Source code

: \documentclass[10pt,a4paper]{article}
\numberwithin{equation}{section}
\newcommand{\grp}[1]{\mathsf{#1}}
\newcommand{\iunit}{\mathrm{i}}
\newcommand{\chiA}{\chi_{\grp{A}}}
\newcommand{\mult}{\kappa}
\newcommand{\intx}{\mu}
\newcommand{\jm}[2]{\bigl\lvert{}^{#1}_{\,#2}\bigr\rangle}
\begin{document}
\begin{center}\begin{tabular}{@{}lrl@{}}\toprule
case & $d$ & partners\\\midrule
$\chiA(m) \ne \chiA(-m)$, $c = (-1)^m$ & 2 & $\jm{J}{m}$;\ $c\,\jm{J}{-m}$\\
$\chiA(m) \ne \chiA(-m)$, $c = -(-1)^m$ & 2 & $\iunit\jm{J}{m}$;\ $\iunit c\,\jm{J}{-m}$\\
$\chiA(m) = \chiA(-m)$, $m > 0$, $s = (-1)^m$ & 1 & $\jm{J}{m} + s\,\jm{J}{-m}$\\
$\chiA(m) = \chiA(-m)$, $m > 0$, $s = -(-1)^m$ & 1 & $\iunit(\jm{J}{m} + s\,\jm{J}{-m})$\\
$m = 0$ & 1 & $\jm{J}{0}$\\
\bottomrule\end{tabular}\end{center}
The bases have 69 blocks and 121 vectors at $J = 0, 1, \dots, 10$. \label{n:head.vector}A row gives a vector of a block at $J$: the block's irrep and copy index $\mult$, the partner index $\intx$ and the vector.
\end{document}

----

• **What you are asked to do**: Your response should consist of the listing, reproduced exactly.

• **Written response**:
Source code

: \documentclass[10pt,a4paper]{article}
\numberwithin{equation}{section}
\newcommand{\grp}[1]{\mathsf{#1}}
\newcommand{\iunit}{\mathrm{i}}
\newcommand{\chiA}{\chi_{\grp{A}}}
\newcommand{\mult}{\kappa}
\newcommand{\intx}{\mu}
\newcommand{\jm}[2]{\bigl\lvert{}^{#1}_{\,#2}\bigr\rangle}
\begin{document}
\begin{center}\begin{tabular}{@{}lrl@{}}\toprule
case & $d$ & partners\\\midrule
$\chiA(m) \ne \chiA(-m)$, $c = (-1)^m$ & 2 & $\jm{J}{m}$;\ $c\,\jm{J}{-m}$\\
$\chiA(m) \ne \chiA(-m)$, $c = -(-1)^m$ & 2 & $\iunit\jm{J}{m}$;\ $\iunit c\,\jm{J}{-m}$\\
$\chiA(m) = \chiA(-m)$, $m > 0$, $s = (-1)^m$ & 1 & $\jm{J}{m} + s\,\jm{J}{-m}$\\
$\chiA(m) = \chiA(-m)$, $m > 0$, $s = -(-1)^m$ & 1 & $\iunit(\jm{J}{m} + s\,\jm{J}{-m})$\\
$m = 0$ & 1 & $\jm{J}{0}$\\
\bottomrule\end{tabular}\end{center}
The bases have 69 blocks and 121 vectors at $J = 0, 1, \dots, 10$. \label{n:head.vector}A row gives a vector of a block at $J$: the block's irrep and copy index $\mult$, the partner index $\intx$ and the vector.
\end{document}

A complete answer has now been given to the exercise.